The proposal to vacate an on-site alley went through exhaustive vetting by DPD, SDOT, the Design Commission and the West Seattle Design Review Board. Under the City’s established process, the Design Commission unanimously recommended approval of the alley vacation and, just last week, the West Seattle Design Review Board also recommended approval of the project. Strong public support in favor of the re-development was seen at all meetings.
A public benefit package valued at more than $2M is the result for the West Seattle community and includes the following:
• Activation of a city-designated Green Street on 40th Ave. SW
• Creation of 5,000+ s.f. of public plazas and open space on site
• Widening 40th Ave. SW on the north end of the block
• Creation of 6-10’ wide bands of landscaping around the project
• Addition of a 5’ wide bike lane on Fauntleroy
• Curation and installation of public art
• Funding for design of a new city park on 40th Ave SW
The parameters for our project, including its size, footprint and scale, were guided by the vision set forth in the community’s West Seattle Triangle Plan and are strongly supported by the community. This was the Plan approved by the community and the Council, and signed by Mayor McGinn.

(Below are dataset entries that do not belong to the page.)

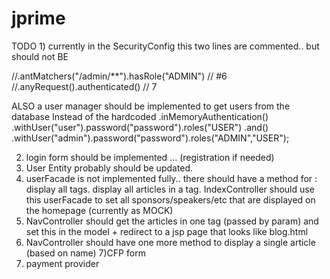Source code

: # jprime

TODO
1)
currently in the SecurityConfig this two lines are commented.. but should not BE

  //.antMatchers("/admin/**").hasRole("ADMIN") // #6
           //.anyRequest().authenticated() // 7

ALSO a user manager should be implemented to get users from the database
Instead of the hardcoded .inMemoryAuthentication()
                .withUser("user").password("password").roles("USER")
                .and()
                .withUser("admin").password("password").roles("ADMIN","USER");


2) login form should be implemented ... (registration if needed)
3) User Entity probably should be updated.
4) userFacade is not implemented fully.. there should have a method for :
display all tags.
display all articles in a tag. 
IndexController should use this userFacade to set all sponsors/speakers/etc that are displayed on the homepage (currently as MOCK)
5) NavController should get the articles in one tag (passed by param) and set this in the model + redirect to a jsp page
that looks like blog.html 
6) NavController should have one more method to display a single article (based on name)
7)CFP form
8) payment provider
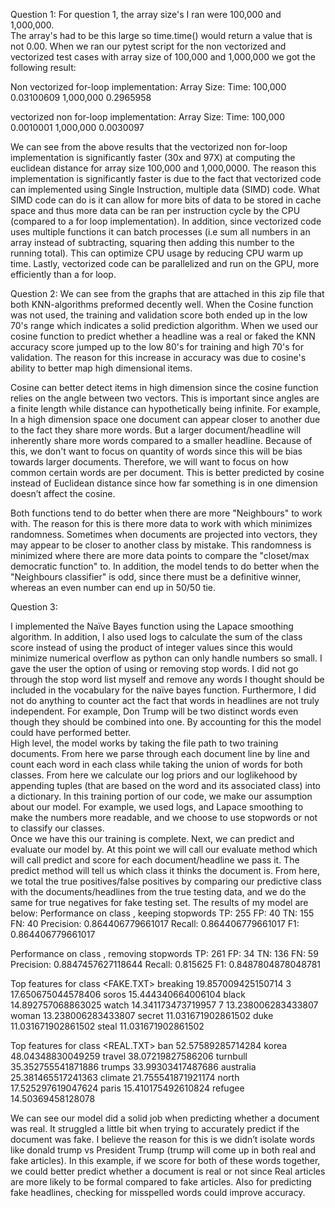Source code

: Question 1:
For question 1, the array size's I ran were 100,000 and 1,000,000.  
The array's had to be this large so time.time() would return a value that is not 0.00. When we ran our pytest script for the
non vectorized and vectorized test cases with array size of 100,000 and 1,000,000 we got the following result:

Non vectorized for-loop implementation:
Array Size:  Time: 
100,000      0.03100609
1,000,000    0.2965958

vectorized non for-loop implementation:
Array Size:  Time: 
100,000      0.0010001
1,000,000    0.0030097

We can see from the above results that the vectorized non for-loop implementation is significantly faster (30x and 97X) at computing the euclidean 
distance for array size 100,000 and 1,000,0000. The reason this implementation is significantly faster is due to the fact that vectorized 
code can implemented using Single Instruction, multiple data (SIMD) code. What SIMD code can do is it can allow for more bits of data to be 
stored in cache space and thus more data can be ran per instruction cycle by the CPU (compared to a for loop implementation). In addition, since vectorized 
code uses multiple functions it can batch processes (i.e sum all numbers in an array instead of subtracting, squaring then adding this number to the running total). 
This can optimize CPU usage by reducing CPU warm up time. Lastly, vectorized code can be parallelized and run on the GPU, more efficiently than a for loop.

Question 2:
We can see from the graphs that are attached in this zip file that both KNN-algorithms preformed decently well. When the Cosine function was not used, the training and validation score both ended up in the low 70's range which indicates a solid prediction algorithm. When we used our cosine function to predict whether a headline was a real or faked the KNN accuracy score jumped up to the low 80's for training and high 70's for validation. The reason for this increase in accuracy was due to cosine's ability to better map high dimensional items. 

Cosine can better detect items in high dimension since the cosine function relies on the angle between two vectors. This is important since angles are a finite length while distance can hypothetically being infinite. For example, In a high dimension space one document can appear closer to another due to the fact they share more words. But a larger document/headline will inherently share more words compared to a smaller headline. Because of this, we don't want to focus on quantity of words since this will be bias towards larger documents. Therefore, we will want to focus on how common certain words are per document. This is better predicted by cosine instead of Euclidean distance since how far something is in one dimension doesn’t affect the cosine. 

Both functions tend to do better when there are more "Neighbours" to work with. The reason for this is there more data to work with which minimizes randomness. Sometimes when documents are projected into vectors, they may appear to be closer to another class by mistake. This randomness is minimized where there are more data points to compare the "closet/max democratic function" to. In addition, the model tends to do better when the "Neighbours classifier" is odd, since there must be a definitive winner, whereas an even number can end up in 50/50 tie. 

Question 3:

I implemented the Naïve Bayes function using the Lapace smoothing algorithm. In addition, I also used logs to calculate the sum of the class score instead of using the product of integer values since this would minimize numerical overflow as python can only handle numbers so small. 
I gave the user the option of using or removing stop words. I did not go through the stop word list myself and remove any words I thought should be included in the vocabulary for the naïve bayes function. Furthermore, I did not do anything to counter act the fact that words in headlines are not truly independent. For example, Don Trump will be two distinct words even though they should be combined into one. By accounting for this the model could have performed better.  
High level, the model works by taking the file path to two training documents. From here we parse through each document line by line and count each word in each class while taking the union of words for both classes. From here we calculate our log priors and our loglikehood by appending tuples (that are based on the word and its associated class) into a dictionary. In this training portion of our code, we make our assumption about our model. For example, we used logs, and Lapace smoothing to make the numbers more readable, and we choose to use stopwords or not to classify our classes.   
 Once we have this our training is complete. Next, we can predict and evaluate our model by. At this point we will call our evaluate method which will call predict and score for each document/headline we pass it. The predict method will tell us which class it thinks the document is. From here, we total the true positives/false positives by comparing our predictive class with the documents/headlines from the true testing data, and we do the same for true negatives for fake testing set. 
The results of my model are below:
Performance on class <RELEVANT>, keeping stopwords
TP: 255
FP: 40
TN: 155
FN: 40
	Precision: 0.864406779661017	 Recall: 0.864406779661017	 F1: 0.864406779661017

Performance on class <RELEVANT>, removing stopwords
TP: 261
FP: 34
TN: 136
FN: 59
	Precision: 0.8847457627118644	 Recall: 0.815625	 F1: 0.8487804878048781

Top features for class <FAKE.TXT>
	breaking	19.857009425150714
	3	17.650675044578406
	soros	15.444340664006104
	black	14.892757068863025
	watch	14.341173473719957
	7	13.238006283433807
	woman	13.238006283433807
	secret	11.031671902861502
	duke	11.031671902861502
	steal	11.031671902861502

Top features for class <REAL.TXT>
	ban	52.57589285714284
	korea	48.04348830049259
	travel	38.07219827586206
	turnbull	35.352755541871886
	trumps	33.99303417487686
	australia	25.381465517241363
	climate	21.755541871921174
	north	17.525297619047624
	paris	15.410175492610824
	refugee	14.50369458128078

We can see our model did a solid job when predicting whether a document was real. It struggled a little bit when trying to accurately predict if the document was fake. I believe the reason for this is we didn’t isolate words like donald trump vs President Trump (trump will come up in both real and fake articles). In this example, if we score for both of these words together, we could better predict whether a document is real or not since Real articles are more likely to be formal compared to fake articles. Also for predicting fake headlines, checking for misspelled words could improve accuracy. 

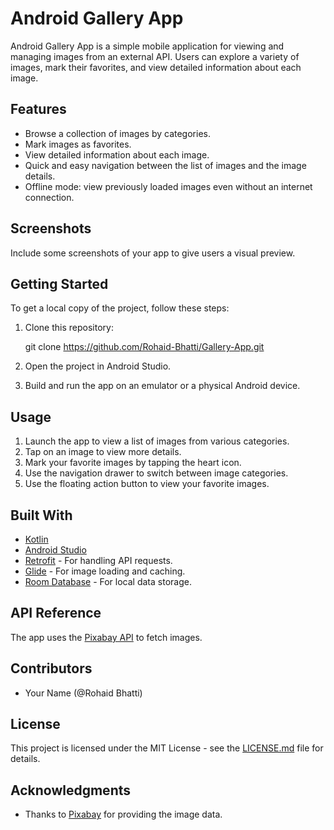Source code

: # Android Gallery App

Android Gallery App is a simple mobile application for viewing and managing images from an external API. Users can explore a variety of images, mark their favorites, and view detailed information about each image.

## Features

- Browse a collection of images by categories.
- Mark images as favorites.
- View detailed information about each image.
- Quick and easy navigation between the list of images and the image details.
- Offline mode: view previously loaded images even without an internet connection.

## Screenshots

Include some screenshots of your app to give users a visual preview.

## Getting Started

To get a local copy of the project, follow these steps:

1. Clone this repository:

   git clone https://github.com/Rohaid-Bhatti/Gallery-App.git

2. Open the project in Android Studio.

3. Build and run the app on an emulator or a physical Android device.

## Usage

1. Launch the app to view a list of images from various categories.
2. Tap on an image to view more details.
3. Mark your favorite images by tapping the heart icon.
4. Use the navigation drawer to switch between image categories.
5. Use the floating action button to view your favorite images.

## Built With

- [Kotlin](https://kotlinlang.org/)
- [Android Studio](https://developer.android.com/studio)
- [Retrofit](https://square.github.io/retrofit/) - For handling API requests.
- [Glide](https://github.com/bumptech/glide) - For image loading and caching.
- [Room Database](https://developer.android.com/jetpack/androidx/releases/room) - For local data storage.

## API Reference

The app uses the [Pixabay API](https://pixabay.com/api/docs/) to fetch images.

## Contributors

- Your Name (@Rohaid Bhatti)

## License

This project is licensed under the MIT License - see the [LICENSE.md](LICENSE.md) file for details.

## Acknowledgments

- Thanks to [Pixabay](https://pixabay.com/) for providing the image data.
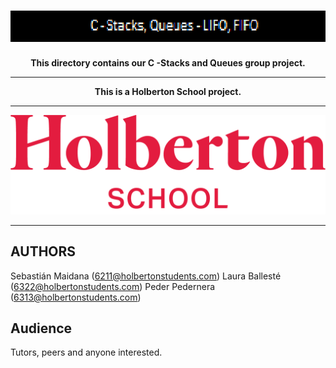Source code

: ![C - Stacks, Queues](docs/stacks_and_queues.png "Stacks and Queues")
=====================================================================

<div align="center"><strong>This directory contains our C -Stacks and Queues group project.</strong></div>

---

<div align="center"><strong>This is a Holberton School project.</strong></div>

---

![Holberton School logo](docs/holbertonschoollogo.png "Holberton School")

---

## AUTHORS

Sebastián Maidana (6211@holbertonstudents.com)
Laura Ballesté (6322@holbertonstudents.com)
Peder Pedernera (6313@holbertonstudents.com)

## Audience

Tutors, peers and anyone interested.
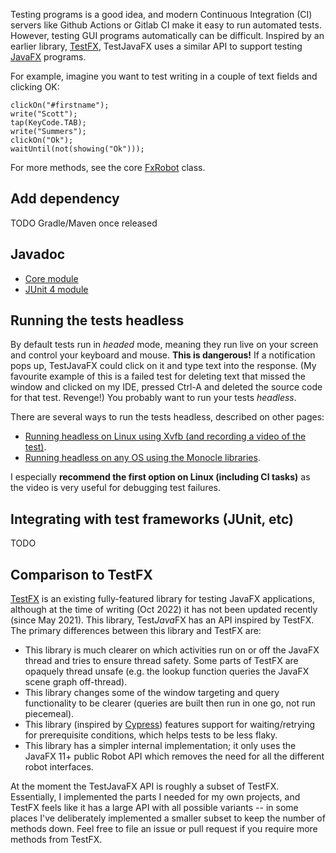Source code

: Testing programs is a good idea, and modern Continuous Integration (CI) servers like Github Actions or Gitlab CI make it easy to run automated tests.  However, testing GUI programs automatically can be difficult.  Inspired by an earlier library, <a href="https://github.com/TestFX/TestFX">TestFX</a>, TestJavaFX uses a similar API to support testing <a href="https://openjfx.io/">JavaFX</a> programs.

For example, imagine you want to test writing in a couple of text fields and clicking OK:

    clickOn("#firstname");
    write("Scott");
    tap(KeyCode.TAB);
    write("Summers");
    clickOn("Ok");
    waitUntil(not(showing("Ok")));

For more methods, see the core <a href="/latest-testjavafx-core/org.testjavafx.core/org/testjavafx/FxRobot.html">FxRobot</a> class.

Add dependency
---

TODO Gradle/Maven once released

Javadoc
---

 * <a href="/latest-testjavafx-core/">Core module</a>
 * <a href="/latest-testjavafx-junit4/">JUnit 4 module</a>

Running the tests headless
---
By default tests run in *headed* mode, meaning they run live on your screen and control your keyboard and mouse.  **This is dangerous!**  If a notification pops up, TestJavaFX could click on it and type text into the response.  (My favourite example of this is a failed test for deleting text that missed the window and clicked on my IDE, pressed Ctrl-A and deleted the source code for that test.  Revenge!)  You probably want to run your tests *headless*.  

There are several ways to run the tests headless, described on other pages:

 - <a href="{% link running-with-xvfb.md %}">Running headless on Linux using Xvfb (and recording a video of the test)</a>.
 - <a href="{% link running-with-monocle.md %}">Running headless on any OS using the Monocle libraries</a>.

I especially **recommend the first option on Linux (including CI tasks)** as the video is very useful for debugging test failures.

Integrating with test frameworks (JUnit, etc)
---

TODO

Comparison to TestFX
---

<a href="https://github.com/TestFX/TestFX">TestFX</a> is an existing fully-featured library for testing JavaFX applications,
although at the time of writing (Oct 2022) it has not been updated recently
(since May 2021).  This library, Test*Java*FX has an API inspired by TestFX.  The primary
differences between this library and TestFX are:

* This library is much clearer on which activities run on or off the JavaFX
  thread and tries to ensure thread safety.  Some parts of TestFX are opaquely thread unsafe (e.g. the lookup function queries the JavaFX scene graph off-thread).
* This library changes some of the window targeting and query functionality to be
  clearer (queries are built then run in one go, not run piecemeal).
* This library (inspired by <a href="https://www.cypress.io/">Cypress</a>) features support for waiting/retrying for prerequisite conditions,
  which helps tests to be less flaky.
* This library has a simpler internal implementation; it only uses the JavaFX 11+ public Robot API
  which removes the need for all the different robot interfaces.

At the moment the TestJavaFX API is roughly a subset of TestFX.  Essentially, I implemented the parts I needed for my own projects, and TestFX feels like it has a large API with all possible variants -- in some places I've deliberately implemented a smaller subset to keep the number of methods down.  Feel free to file an issue or pull request if you require more methods from TestFX.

We look forward to continued dialogue with the City and our neighbors in West Seattle as the project moves forward.
The regional president of Whole Foods issued a statement yesterday, and it can be seen at the end of our original Tuesday report. The full 12-item “public benefit” list that was presented to the Design Commission is in the packet from the June meeting at which they recommended approval – you can see it on page 40 here. The next step for the project is for the official SDOT report to be written and for the project to go to the City Council’s Transportation Committee, which in turn will make a recommendation to the council. If the council approved the “alley vacation,” the city and developers would then start talking about selling the alley; if not, the development could not proceed as planned, but would have the option of going back and redesigning without the “vacation.”
The property for the project was sold to the developers by multiple property owners late last year for a total of more than $18 million.